What the task requires — Starting with the line that contains "The intro needs" and stopping after the line that contains "This is a good", copy the entries below exactly. Include nothing else.

*** Records provided ***

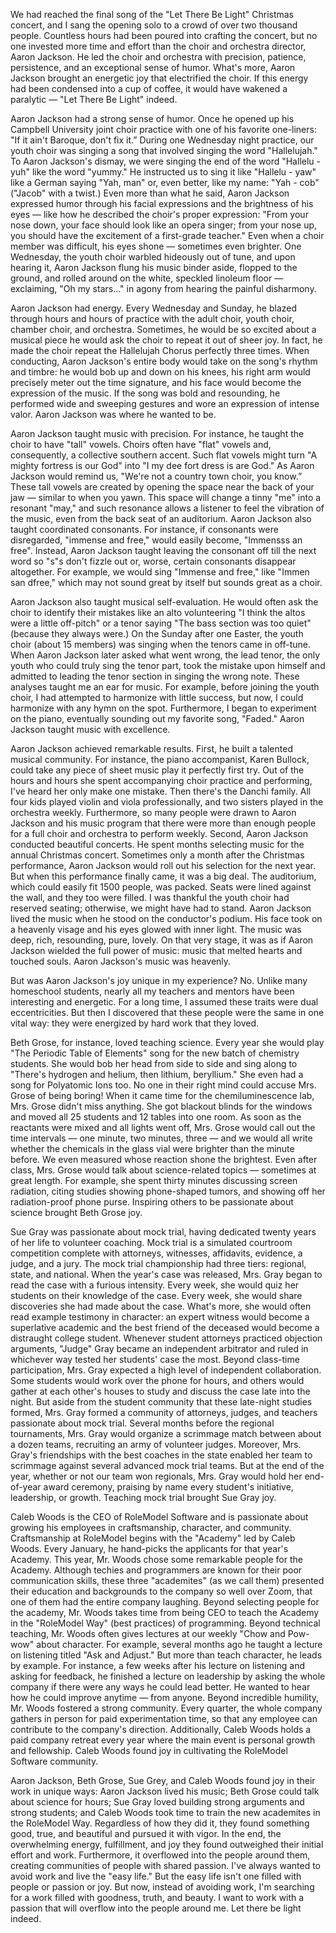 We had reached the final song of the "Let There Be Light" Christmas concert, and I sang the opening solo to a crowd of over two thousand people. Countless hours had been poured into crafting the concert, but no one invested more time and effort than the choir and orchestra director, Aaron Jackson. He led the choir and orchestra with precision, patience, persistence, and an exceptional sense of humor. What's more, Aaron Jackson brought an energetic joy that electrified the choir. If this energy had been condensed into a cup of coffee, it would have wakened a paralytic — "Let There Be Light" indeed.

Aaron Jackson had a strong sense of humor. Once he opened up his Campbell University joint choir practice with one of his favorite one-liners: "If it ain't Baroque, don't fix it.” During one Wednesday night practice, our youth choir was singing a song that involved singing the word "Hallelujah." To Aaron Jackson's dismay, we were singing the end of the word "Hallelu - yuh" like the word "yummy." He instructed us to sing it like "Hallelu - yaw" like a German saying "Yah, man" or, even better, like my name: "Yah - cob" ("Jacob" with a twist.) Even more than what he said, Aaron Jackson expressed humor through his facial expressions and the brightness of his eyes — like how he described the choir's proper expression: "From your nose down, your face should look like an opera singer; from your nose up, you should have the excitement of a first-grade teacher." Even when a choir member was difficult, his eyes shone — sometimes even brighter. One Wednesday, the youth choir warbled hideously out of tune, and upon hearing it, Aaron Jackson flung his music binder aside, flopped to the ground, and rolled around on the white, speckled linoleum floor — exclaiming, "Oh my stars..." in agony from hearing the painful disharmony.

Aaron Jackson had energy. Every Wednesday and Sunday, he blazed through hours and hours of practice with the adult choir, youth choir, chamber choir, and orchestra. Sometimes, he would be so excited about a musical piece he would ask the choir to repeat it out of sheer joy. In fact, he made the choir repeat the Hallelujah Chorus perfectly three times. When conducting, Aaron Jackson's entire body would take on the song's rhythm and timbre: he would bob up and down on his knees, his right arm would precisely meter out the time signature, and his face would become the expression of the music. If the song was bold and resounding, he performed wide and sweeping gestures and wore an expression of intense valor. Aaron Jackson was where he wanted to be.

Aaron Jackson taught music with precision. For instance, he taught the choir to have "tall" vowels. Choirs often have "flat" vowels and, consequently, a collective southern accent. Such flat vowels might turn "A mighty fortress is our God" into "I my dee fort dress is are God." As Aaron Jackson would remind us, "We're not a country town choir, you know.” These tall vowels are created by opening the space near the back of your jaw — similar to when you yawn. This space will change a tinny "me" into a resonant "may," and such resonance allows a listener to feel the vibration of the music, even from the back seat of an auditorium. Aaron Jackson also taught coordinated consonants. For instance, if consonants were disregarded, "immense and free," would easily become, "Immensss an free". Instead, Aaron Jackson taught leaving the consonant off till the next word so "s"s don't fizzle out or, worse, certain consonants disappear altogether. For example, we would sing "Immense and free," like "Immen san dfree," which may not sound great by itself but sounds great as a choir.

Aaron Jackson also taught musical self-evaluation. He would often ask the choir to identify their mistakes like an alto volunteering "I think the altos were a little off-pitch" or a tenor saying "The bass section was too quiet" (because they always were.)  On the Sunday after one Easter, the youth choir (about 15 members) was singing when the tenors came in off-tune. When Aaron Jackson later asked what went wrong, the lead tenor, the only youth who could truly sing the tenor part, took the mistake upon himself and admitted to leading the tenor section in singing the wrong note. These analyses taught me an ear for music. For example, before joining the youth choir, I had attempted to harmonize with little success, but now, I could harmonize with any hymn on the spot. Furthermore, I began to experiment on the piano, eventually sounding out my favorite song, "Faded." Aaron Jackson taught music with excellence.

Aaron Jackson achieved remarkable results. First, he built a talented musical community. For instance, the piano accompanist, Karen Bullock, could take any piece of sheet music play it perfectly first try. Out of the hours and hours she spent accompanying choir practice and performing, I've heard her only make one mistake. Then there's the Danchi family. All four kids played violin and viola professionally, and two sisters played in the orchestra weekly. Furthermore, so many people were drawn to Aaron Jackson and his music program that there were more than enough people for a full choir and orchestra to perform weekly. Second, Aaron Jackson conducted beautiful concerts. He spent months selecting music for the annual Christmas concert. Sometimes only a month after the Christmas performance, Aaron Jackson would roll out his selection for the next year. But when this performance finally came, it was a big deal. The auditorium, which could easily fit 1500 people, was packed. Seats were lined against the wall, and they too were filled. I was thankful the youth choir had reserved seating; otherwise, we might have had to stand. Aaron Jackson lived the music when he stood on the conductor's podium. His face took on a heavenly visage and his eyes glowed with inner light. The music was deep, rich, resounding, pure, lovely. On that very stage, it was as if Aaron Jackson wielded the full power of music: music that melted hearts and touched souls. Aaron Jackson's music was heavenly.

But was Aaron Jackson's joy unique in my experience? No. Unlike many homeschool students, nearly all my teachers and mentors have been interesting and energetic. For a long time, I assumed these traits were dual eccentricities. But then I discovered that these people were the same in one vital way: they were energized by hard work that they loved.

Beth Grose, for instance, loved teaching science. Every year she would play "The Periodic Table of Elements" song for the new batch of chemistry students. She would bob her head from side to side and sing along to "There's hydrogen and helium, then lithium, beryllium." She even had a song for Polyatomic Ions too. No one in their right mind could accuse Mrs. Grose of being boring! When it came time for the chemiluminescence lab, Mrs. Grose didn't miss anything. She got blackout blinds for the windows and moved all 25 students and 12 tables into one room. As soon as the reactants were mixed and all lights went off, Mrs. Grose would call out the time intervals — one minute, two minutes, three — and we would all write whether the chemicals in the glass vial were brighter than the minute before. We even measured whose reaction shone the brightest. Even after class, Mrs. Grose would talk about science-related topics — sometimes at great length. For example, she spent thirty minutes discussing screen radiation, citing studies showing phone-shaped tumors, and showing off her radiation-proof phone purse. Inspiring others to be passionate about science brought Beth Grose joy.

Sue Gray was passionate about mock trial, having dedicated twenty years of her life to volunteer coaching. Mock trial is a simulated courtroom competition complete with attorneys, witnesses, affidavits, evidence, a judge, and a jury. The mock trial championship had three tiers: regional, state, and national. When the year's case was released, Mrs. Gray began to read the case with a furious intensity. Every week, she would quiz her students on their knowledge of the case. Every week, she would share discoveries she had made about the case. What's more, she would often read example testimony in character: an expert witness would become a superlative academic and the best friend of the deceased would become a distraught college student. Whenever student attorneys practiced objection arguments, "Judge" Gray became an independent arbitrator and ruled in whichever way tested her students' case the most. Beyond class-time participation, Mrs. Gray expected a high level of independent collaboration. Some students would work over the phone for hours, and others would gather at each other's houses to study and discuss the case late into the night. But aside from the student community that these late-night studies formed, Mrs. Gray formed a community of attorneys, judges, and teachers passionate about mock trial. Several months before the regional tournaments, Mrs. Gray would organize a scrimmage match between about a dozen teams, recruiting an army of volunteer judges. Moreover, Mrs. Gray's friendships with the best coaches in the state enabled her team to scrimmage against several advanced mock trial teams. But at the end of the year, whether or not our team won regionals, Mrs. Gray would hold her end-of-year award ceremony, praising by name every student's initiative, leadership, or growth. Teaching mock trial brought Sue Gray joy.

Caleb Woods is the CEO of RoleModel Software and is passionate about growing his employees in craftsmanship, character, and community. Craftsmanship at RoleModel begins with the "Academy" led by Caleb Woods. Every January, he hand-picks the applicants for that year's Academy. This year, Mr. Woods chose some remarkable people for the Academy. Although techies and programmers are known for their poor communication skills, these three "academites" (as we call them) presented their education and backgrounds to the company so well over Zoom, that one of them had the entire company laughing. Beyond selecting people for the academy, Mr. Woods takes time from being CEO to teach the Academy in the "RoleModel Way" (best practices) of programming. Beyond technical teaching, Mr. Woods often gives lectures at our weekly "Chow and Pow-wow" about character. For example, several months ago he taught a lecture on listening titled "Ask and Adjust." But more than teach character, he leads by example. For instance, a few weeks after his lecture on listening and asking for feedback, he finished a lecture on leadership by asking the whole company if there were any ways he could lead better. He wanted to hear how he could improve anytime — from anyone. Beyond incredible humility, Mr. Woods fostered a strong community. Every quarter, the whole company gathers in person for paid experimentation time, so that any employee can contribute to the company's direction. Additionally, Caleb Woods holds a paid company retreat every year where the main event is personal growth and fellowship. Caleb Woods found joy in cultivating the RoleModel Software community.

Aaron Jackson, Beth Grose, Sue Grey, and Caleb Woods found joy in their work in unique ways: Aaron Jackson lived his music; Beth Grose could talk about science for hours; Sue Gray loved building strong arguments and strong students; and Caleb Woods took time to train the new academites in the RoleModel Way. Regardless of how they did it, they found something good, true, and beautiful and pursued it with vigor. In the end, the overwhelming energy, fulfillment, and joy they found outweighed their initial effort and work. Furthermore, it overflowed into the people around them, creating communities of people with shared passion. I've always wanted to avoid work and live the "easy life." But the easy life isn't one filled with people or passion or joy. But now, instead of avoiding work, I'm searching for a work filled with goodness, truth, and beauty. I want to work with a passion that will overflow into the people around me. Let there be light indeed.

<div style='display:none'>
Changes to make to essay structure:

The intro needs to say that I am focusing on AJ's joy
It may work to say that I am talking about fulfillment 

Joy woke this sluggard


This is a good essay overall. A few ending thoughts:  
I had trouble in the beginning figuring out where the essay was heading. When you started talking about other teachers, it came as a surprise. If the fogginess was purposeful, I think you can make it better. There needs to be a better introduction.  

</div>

*** End of Records provided ***

Result for this task —
The intro needs to say that I am focusing on AJ's joy
It may work to say that I am talking about fulfillment 

Joy woke this sluggard


This is a good essay overall. A few ending thoughts:  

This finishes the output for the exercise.